I am keeping the confidence of my borderline accept score low due to the delay in my response, for which I apologize again. I am still quite confident that you are not faithfully addressing your relation to causal RL, and I strongly encourage you to change this.

2025-08-09

Dear Reviewer 2xvd,

We are very glad that our rebuttal was able to address some of your key concerns, and we truly appreciate your constructive suggestions. Regarding the discussion on MPC and control, we are pleased to reach a consensus with you that our method, by leveraging structural information, can address efficiency and practicality issues present in traditional control approaches.

On the point you raised about causal RL (e.g., Offline Policy Evaluation and Optimization under Confounding by Kausik et al.), we will certainly include a careful discussion in the revised version to elaborate on its feasibility as well as its distinctions from our approach.
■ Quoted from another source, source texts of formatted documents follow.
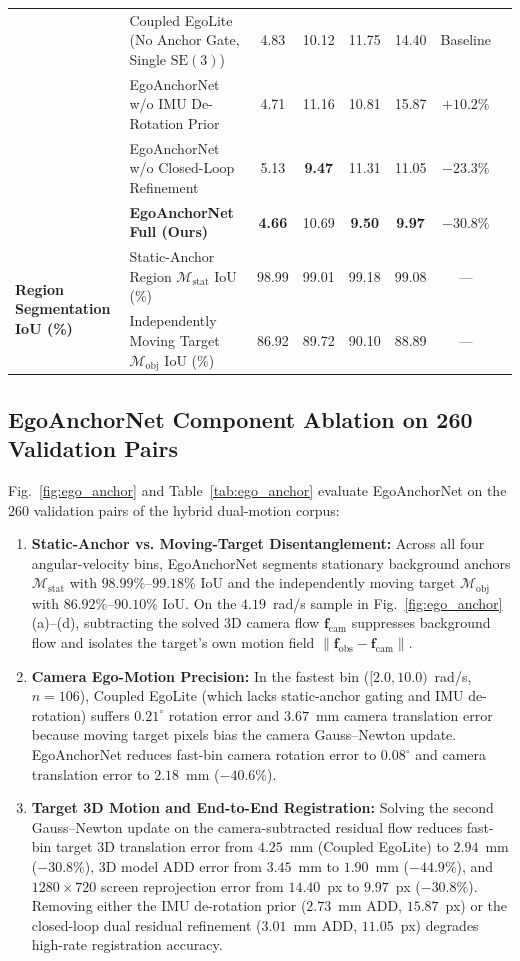 \documentclass[journal]{IEEEtran}
\begin{document}
\begin{table}[!t]
{\begin{tabular}{llcccccc}
 & Coupled EgoLite (No Anchor Gate, Single $\mathrm{SE}(3)$) & 4.83 & 10.12 & 11.75 & 14.40 & Baseline \\
 & EgoAnchorNet w/o IMU De-Rotation Prior & 4.71 & 11.16 & 10.81 & 15.87 & $+10.2\%$ \\
 & EgoAnchorNet w/o Closed-Loop Refinement & 5.13 & \textbf{9.47} & 11.31 & 11.05 & $-23.3\%$ \\
 & \textbf{EgoAnchorNet Full (Ours)} & \textbf{4.66} & 10.69 & \textbf{9.50} & \textbf{9.97} & \textbf{$-30.8\%$} \\
\midrule
\multirow{2}{*}{\textbf{Region Segmentation IoU (\%)}}
 & Static-Anchor Region $\mathcal{M}_{\text{stat}}$ IoU (\%) & 98.99 & 99.01 & 99.18 & 99.08 & --- \\
 & Independently Moving Target $\mathcal{M}_{\text{obj}}$ IoU (\%) & 86.92 & 89.72 & 90.10 & 88.89 & --- \\
\bottomrule
\end{tabular}%
}
\end{table}

\subsection{EgoAnchorNet Component Ablation on 260 Validation Pairs}
Fig.~\ref{fig:ego_anchor} and Table~\ref{tab:ego_anchor} evaluate EgoAnchorNet on the $260$ validation pairs of the hybrid dual-motion corpus:
\begin{enumerate}
    \item \textbf{Static-Anchor vs. Moving-Target Disentanglement:} Across all four angular-velocity bins, EgoAnchorNet segments stationary background anchors $\mathcal{M}_{\text{stat}}$ with $98.99\%\text{--}99.18\%$ IoU and the independently moving target $\mathcal{M}_{\text{obj}}$ with $86.92\%\text{--}90.10\%$ IoU. On the $4.19$~rad/s sample in Fig.~\ref{fig:ego_anchor}(a)--(d), subtracting the solved 3D camera flow $\mathbf{f}_{\text{cam}}$ suppresses background flow and isolates the target's own motion field $\|\mathbf{f}_{\text{obs}} - \mathbf{f}_{\text{cam}}\|$.
    \item \textbf{Camera Ego-Motion Precision:} In the fastest bin ($[2.0,10.0)$~rad/s, $n=106$), Coupled EgoLite (which lacks static-anchor gating and IMU de-rotation) suffers $0.21^\circ$ rotation error and $3.67$~mm camera translation error because moving target pixels bias the camera Gauss--Newton update. EgoAnchorNet reduces fast-bin camera rotation error to $0.08^\circ$ and camera translation error to $2.18$~mm ($-40.6\%$).
    \item \textbf{Target 3D Motion and End-to-End Registration:} Solving the second Gauss--Newton update on the camera-subtracted residual flow reduces fast-bin target 3D translation error from $4.25$~mm (Coupled EgoLite) to $2.94$~mm ($-30.8\%$), 3D model ADD error from $3.45$~mm to $1.90$~mm ($-44.9\%$), and $1280\times720$ screen reprojection error from $14.40$~px to $9.97$~px ($-30.8\%$). Removing either the IMU de-rotation prior ($2.73$~mm ADD, $15.87$~px) or the closed-loop dual residual refinement ($3.01$~mm ADD, $11.05$~px) degrades high-rate registration accuracy.
\end{enumerate}
\end{document}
Thank you again for your time and valuable feedback.

Sincerely yours,
The Authors

审稿意见

评分: 4置信度: 32025-07-03

This paper introduces a novel approach to the Avoiding Undesired Future (AUF) problem by extending the rehearsal learning framework to long-term decision-making scenarios. It reformulates the intractable probabilistic AUF objective, maximizing the likelihood that the average of future outcomes falls within a desired region, into a tractable quadratic programming (QP) problem under mild assumptions such as linearity and log-concave noise. The authors propose two algorithms: a greedy method that optimizes each decision step independently, and a far-sighted method that accounts for future consequences to achieve better variance reduction and overall performance. Theoretical guarantees are provided for the optimality of the QP solution, variance reduction, and robustness when using estimated parameters. Empirical evaluations on synthetic and real-world datasets confirm the proposed methods significantly outperform existing approaches in both accuracy and efficiency.

优缺点分析

Strengths: (1) The paper is well-grounded in theory. The authors provide a principled extension of the AUF framework to long-term settings, supported by a rigorous QP reformulation. (2) The paper is generally well-organized and clearly written. Key concepts are introduced with sufficient motivation, and the technical derivations are presented with clarity. (3) The long-term AUF setting is practically important and aligns with real-world needs, where decisions often have delayed and cumulative consequences.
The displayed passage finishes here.